『かぐや様は告らせたい』初登場1位 平野紫耀&橋本環奈が実証したヒットの方程式

平野紫耀&橋本環奈が実証したヒットの公式

 先週末の動員ランキングは、『かぐや様は告らせたい〜天才たちの恋愛頭脳戦〜』が土日2日間で動員25万5000人、興収3億1500万円をあげて初登場1位に。初日から3日間の累計でも動員36万人、興収4億6000万円と、近年のティーンムービーでは一歩抜きん出る好成績を収めた。今年に入ってから『翔んで埼玉』のサプライズヒットはあったものの、10代の観客から支持されている若手俳優が集まった作品という意味での純然たる「ティーンムービー」が動員ランキングで首位になったのは、1年以上前の『銀魂2 掟は破るためにこそある』以来。同作でもヒロインを務めていた橋本環奈は、今やその世代を代表するコメディエンヌと言っていい。

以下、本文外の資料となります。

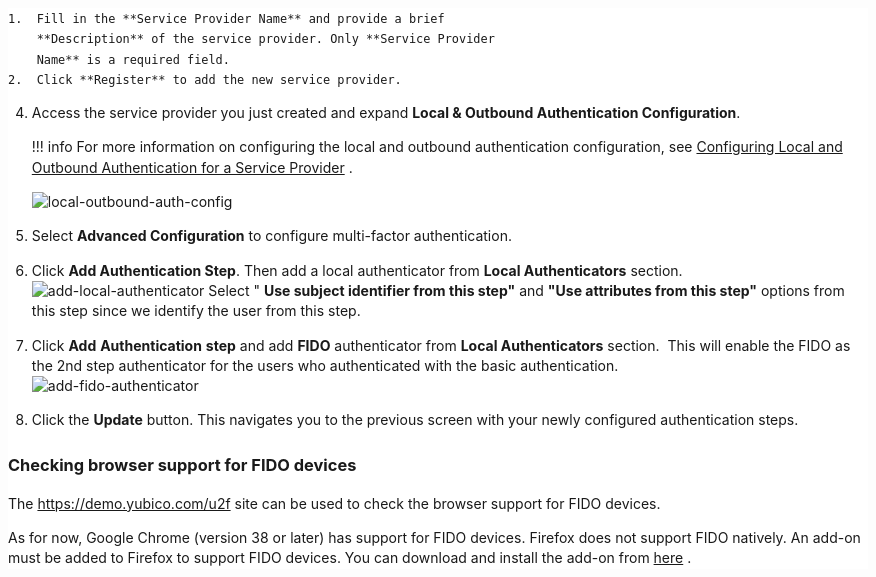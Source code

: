     1.  Fill in the **Service Provider Name** and provide a brief
        **Description** of the service provider. Only **Service Provider
        Name** is a required field.
    2.  Click **Register** to add the new service provider.

4.  Access the service provider you just created and expand **Local &
    Outbound Authentication Configuration**.

    !!! info 
        For more information on configuring the local and outbound
        authentication configuration, see [Configuring Local and Outbound
        Authentication for a Service
        Provider](../../using-wso2-identity-server/configuring-local-and-outbound-authentication-for-a-service-provider)
        .

    ![local-outbound-auth-config](../../assets/img/using-wso2-identity-server/local-outbound-auth-config.png)

5.  Select **Advanced Configuration** to configure multi-factor
    authentication.
6.  Click **Add Authentication Step**. Then add a local authenticator
    from **Local Authenticators** section.  
    ![add-local-authenticator](../../assets/img/using-wso2-identity-server/add-local-authenticator.png)
    Select " **Use subject identifier from this step"** and **"Use
    attributes from this step"** options from this step since we
    identify the user from this step.
7.  Click **Add** **Authentication** **step** and add **FIDO**
    authenticator from ****Local Authenticators**** section.  This will
    enable the FIDO as the 2nd step authenticator for the users who
    authenticated with the basic authentication.  
    ![add-fido-authenticator](../../assets/img/using-wso2-identity-server/add-fido-authenticator.png)
8.  Click the **Update** button. This navigates you to the previous
    screen with your newly configured authentication steps.

### Checking browser support for FIDO devices

The <https://demo.yubico.com/u2f> site can be used to check the browser
support for FIDO devices.

As for now, Google Chrome (version 38 or later) has support for FIDO
devices. Firefox does not support FIDO natively. An add-on must be added
to Firefox to support FIDO devices. You can download and install the
add-on from
[here](https://addons.mozilla.org/en-US/firefox/addon/u2f-support-add-on/)
.
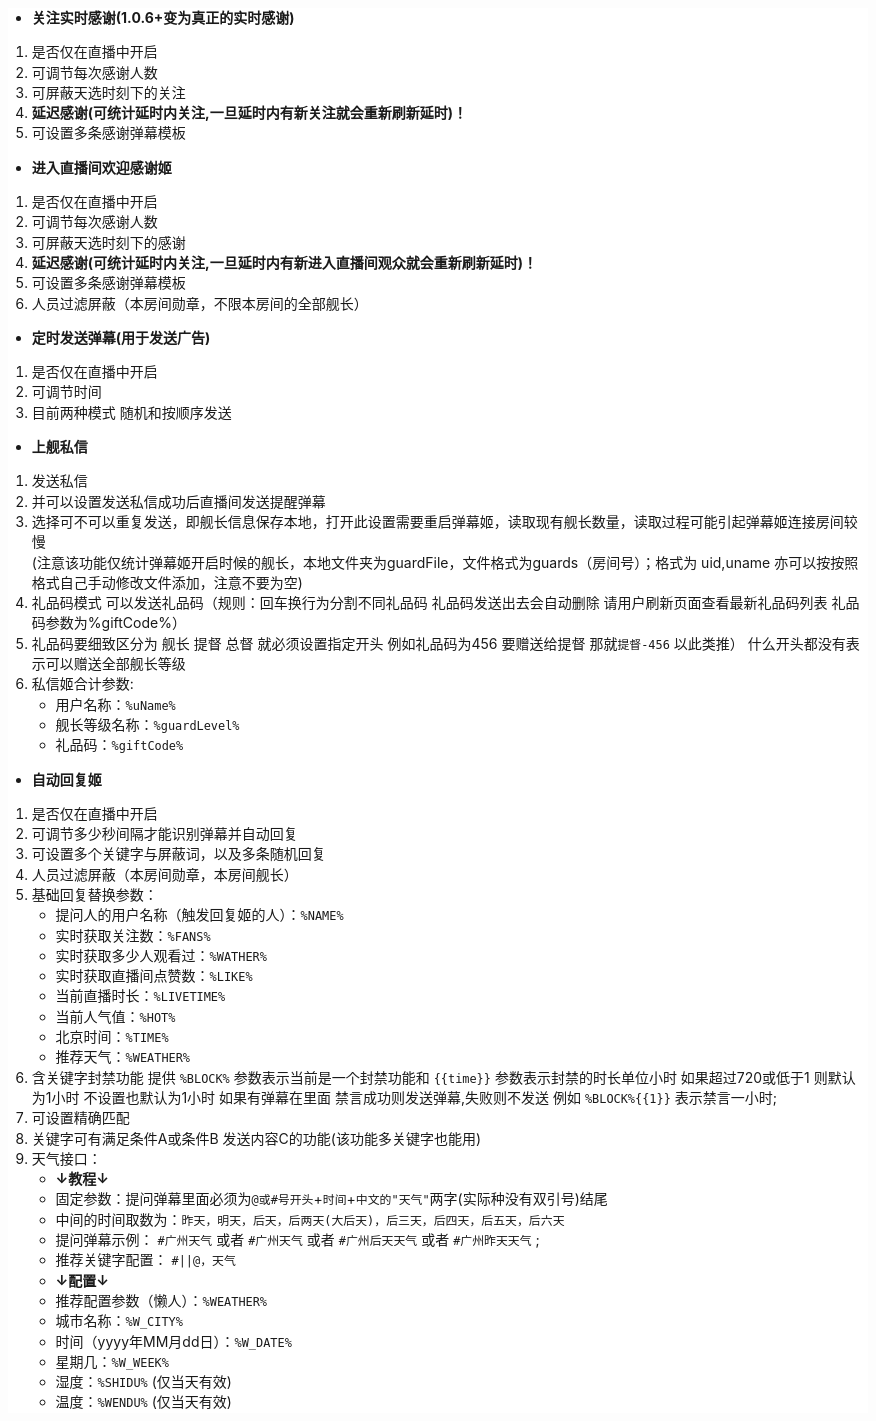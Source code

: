 - **关注实时感谢(1.0.6+变为真正的实时感谢)**

1. 是否仅在直播中开启
2. 可调节每次感谢人数
3. 可屏蔽天选时刻下的关注
4. **延迟感谢(可统计延时内关注,一旦延时内有新关注就会重新刷新延时)！**
5. 可设置多条感谢弹幕模板

- **进入直播间欢迎感谢姬**

1. 是否仅在直播中开启
2. 可调节每次感谢人数
3. 可屏蔽天选时刻下的感谢
4. **延迟感谢(可统计延时内关注,一旦延时内有新进入直播间观众就会重新刷新延时)！**
5. 可设置多条感谢弹幕模板
6. 人员过滤屏蔽（本房间勋章，不限本房间的全部舰长）

- **定时发送弹幕(用于发送广告)**

1. 是否仅在直播中开启
2. 可调节时间
3. 目前两种模式 随机和按顺序发送

- **上舰私信**

1. 发送私信
2. 并可以设置发送私信成功后直播间发送提醒弹幕
3. 选择可不可以重复发送，即舰长信息保存本地，打开此设置需要重启弹幕姬，读取现有舰长数量，读取过程可能引起弹幕姬连接房间较慢<br/>
   (注意该功能仅统计弹幕姬开启时候的舰长，本地文件夹为guardFile，文件格式为guards（房间号）；格式为 uid,uname 亦可以按按照格式自己手动修改文件添加，注意不要为空)<br/>
4. 礼品码模式 可以发送礼品码（规则：回车换行为分割不同礼品码 礼品码发送出去会自动删除 请用户刷新页面查看最新礼品码列表 礼品码参数为%giftCode%）
5. 礼品码要细致区分为 舰长 提督 总督 就必须设置指定开头 例如礼品码为456 要赠送给提督 那就`提督-456` 以此类推） 什么开头都没有表示可以赠送全部舰长等级
6. 私信姬合计参数:
   - 用户名称：`%uName%`
   - 舰长等级名称：`%guardLevel%`
   - 礼品码：`%giftCode%`

- **自动回复姬**

1. 是否仅在直播中开启
2. 可调节多少秒间隔才能识别弹幕并自动回复
3. 可设置多个关键字与屏蔽词，以及多条随机回复
4. 人员过滤屏蔽（本房间勋章，本房间舰长）
5. 基础回复替换参数：
   - 提问人的用户名称（触发回复姬的人）：`%NAME%`
   - 实时获取关注数：`%FANS%`
   - 实时获取多少人观看过：`%WATHER%`
   - 实时获取直播间点赞数：`%LIKE%`
   - 当前直播时长：`%LIVETIME%`
   - 当前人气值：`%HOT%`
   - 北京时间：`%TIME%`
   - 推荐天气：`%WEATHER%`
6. 含关键字封禁功能 提供 `%BLOCK%` 参数表示当前是一个封禁功能和 `{{time}}` 参数表示封禁的时长单位小时 如果超过720或低于1 则默认为1小时 不设置也默认为1小时 如果有弹幕在里面 禁言成功则发送弹幕,失败则不发送 例如 `%BLOCK%{{1}}` 表示禁言一小时;
7. 可设置精确匹配
8. 关键字可有满足条件A或条件B 发送内容C的功能(该功能多关键字也能用)
9. 天气接口：
   + **↓教程↓**
   + 固定参数：提问弹幕里面必须为`@或#号开头`+`时间`+`中文的"天气"`两字(实际种没有双引号)结尾 
   + 中间的时间取数为：`昨天，明天，后天，后两天(大后天)，后三天，后四天，后五天，后六天`
   + 提问弹幕示例： `#广州天气` 或者 `#广州天气` 或者 `#广州后天天气` 或者 `#广州昨天天气` ;
   + 推荐关键字配置：  `#||@，天气`
   + **↓配置↓**
   + 推荐配置参数（懒人）：`%WEATHER%`
   + 城市名称：`%W_CITY%`
   + 时间（yyyy年MM月dd日）：`%W_DATE%`
   + 星期几：`%W_WEEK%`
   + 湿度：`%SHIDU%` (仅当天有效)
   + 温度：`%WENDU%` (仅当天有效)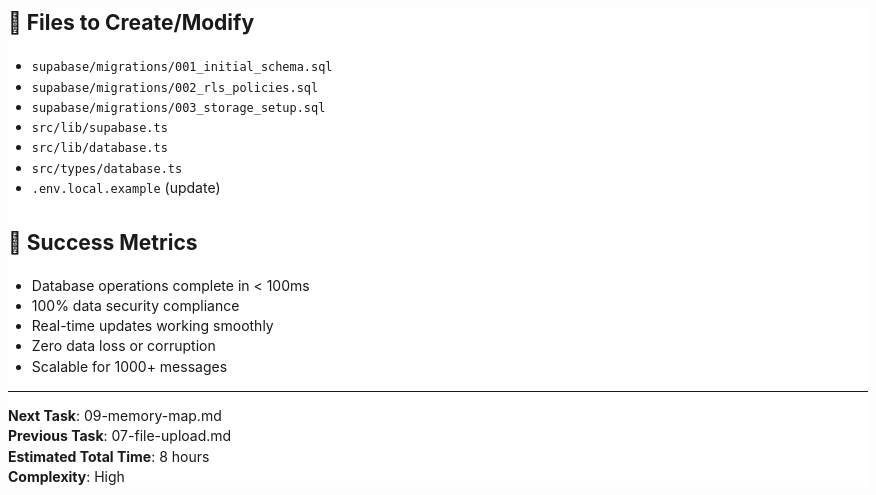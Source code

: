 ## 📁 Files to Create/Modify
- `supabase/migrations/001_initial_schema.sql`
- `supabase/migrations/002_rls_policies.sql`
- `supabase/migrations/003_storage_setup.sql`
- `src/lib/supabase.ts`
- `src/lib/database.ts`
- `src/types/database.ts`
- `.env.local.example` (update)

## 🎯 Success Metrics
- Database operations complete in < 100ms
- 100% data security compliance
- Real-time updates working smoothly
- Zero data loss or corruption
- Scalable for 1000+ messages

---

**Next Task**: 09-memory-map.md  
**Previous Task**: 07-file-upload.md  
**Estimated Total Time**: 8 hours  
**Complexity**: High
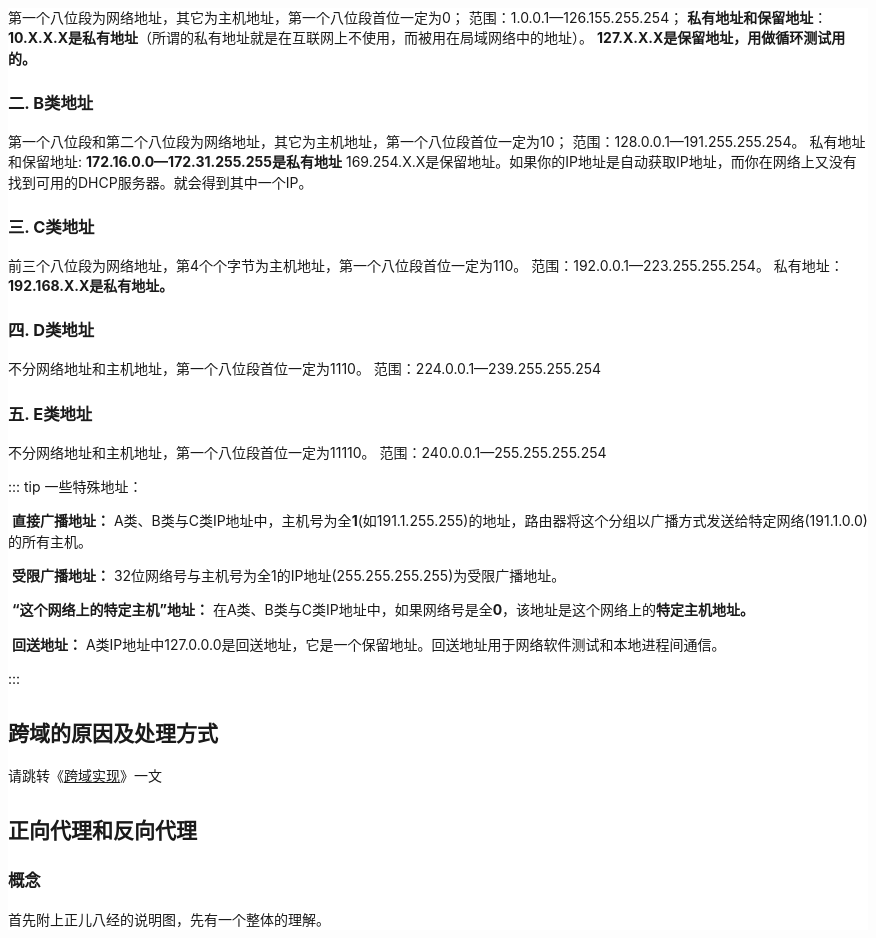 第一个八位段为网络地址，其它为主机地址，第一个八位段首位一定为0；
 范围：1.0.0.1—126.155.255.254；
 **私有地址和保留地址**：
 **10.X.X.X是私有地址**（所谓的私有地址就是在互联网上不使用，而被用在局域网络中的地址）。
 **127.X.X.X是保留地址，用做循环测试用的。**

### 二. B类地址

第一个八位段和第二个八位段为网络地址，其它为主机地址，第一个八位段首位一定为10；
 范围：128.0.0.1—191.255.255.254。
 私有地址和保留地址:
 **172.16.0.0—172.31.255.255是私有地址**
 169.254.X.X是保留地址。如果你的IP地址是自动获取IP地址，而你在网络上又没有找到可用的DHCP服务器。就会得到其中一个IP。

### 三. C类地址

前三个八位段为网络地址，第4个个字节为主机地址，第一个八位段首位一定为110。
 范围：192.0.0.1—223.255.255.254。
 私有地址：
 **192.168.X.X是私有地址。**

### 四. D类地址

不分网络地址和主机地址，第一个八位段首位一定为1110。
 范围：224.0.0.1—239.255.255.254

### 五. E类地址

不分网络地址和主机地址，第一个八位段首位一定为11110。
 范围：240.0.0.1—255.255.255.254

::: tip 一些特殊地址：

​	**直接广播地址：** A类、B类与C类IP地址中，主机号为全**1**(如191.1.255.255)的地址，路由器将这个分组以广播方式发送给特定网络(191.1.0.0)的所有主机。

​	**受限广播地址：** 32位网络号与主机号为全1的IP地址(255.255.255.255)为受限广播地址。

​	**“这个网络上的特定主机”地址：** 在A类、B类与C类IP地址中，如果网络号是全**0**，该地址是这个网络上的**特定主机地址。**

​	**回送地址：** A类IP地址中127.0.0.0是回送地址，它是一个保留地址。回送地址用于网络软件测试和本地进程间通信。

:::

## 跨域的原因及处理方式

请跳转《[跨域实现](/font/浏览器网络/跨域实现.md)》一文

## 正向代理和反向代理

### 概念

首先附上正儿八经的说明图，先有一个整体的理解。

 もちろん、2018年3月公開の『honey』、同年11月公開の『ういらぶ。』、そして今作と、作品を重ねるごとに公開の規模が着実に大きくなっていて、その期待に応え続けている主演の平野紫耀(King & Prince)のスター俳優としての成長もヒットの大きな要因だろう。ちなみに、これまでの平野紫耀主演作はすべてコミック原作にして、いわゆるラブコメ作品。今回の『かぐや様は告らせたい』の原作は少年誌に連載中で(現在は週刊ヤングジャンプで連載中)、必ずしも女性向けの作品というわけではなく、彼が演じている主人公も理想化された王子様的キャラクターとは一味違う役なのだが、観客の中心層が10代の女性であることは変わらない。

 約2年前まで、より正確に言うと2017年上半期まで、日本映画界はティーンムービー・ブームと言っていい状況だった。それは、各作品がたくさんの観客を集めていたという意味での「ブーム」ではなく、すべてのメジャー系映画会社がこぞって収益率の高い(製作費が安い)ティーンムービーを乱造していたという、製作数における「ブーム」だった。世代的に観客の母数が限られていたティーンムービーは、ある時期までは原作の選択とキャスティングを間違えず、競合作品の少ないタイミングで公開すれば安定した成績を収めることができたが(つまり、はっきり言って監督や脚本は誰でもよかった)、作品数が増えるにつれて観客が分散して、多くの作品が興行的に苦戦するようになった。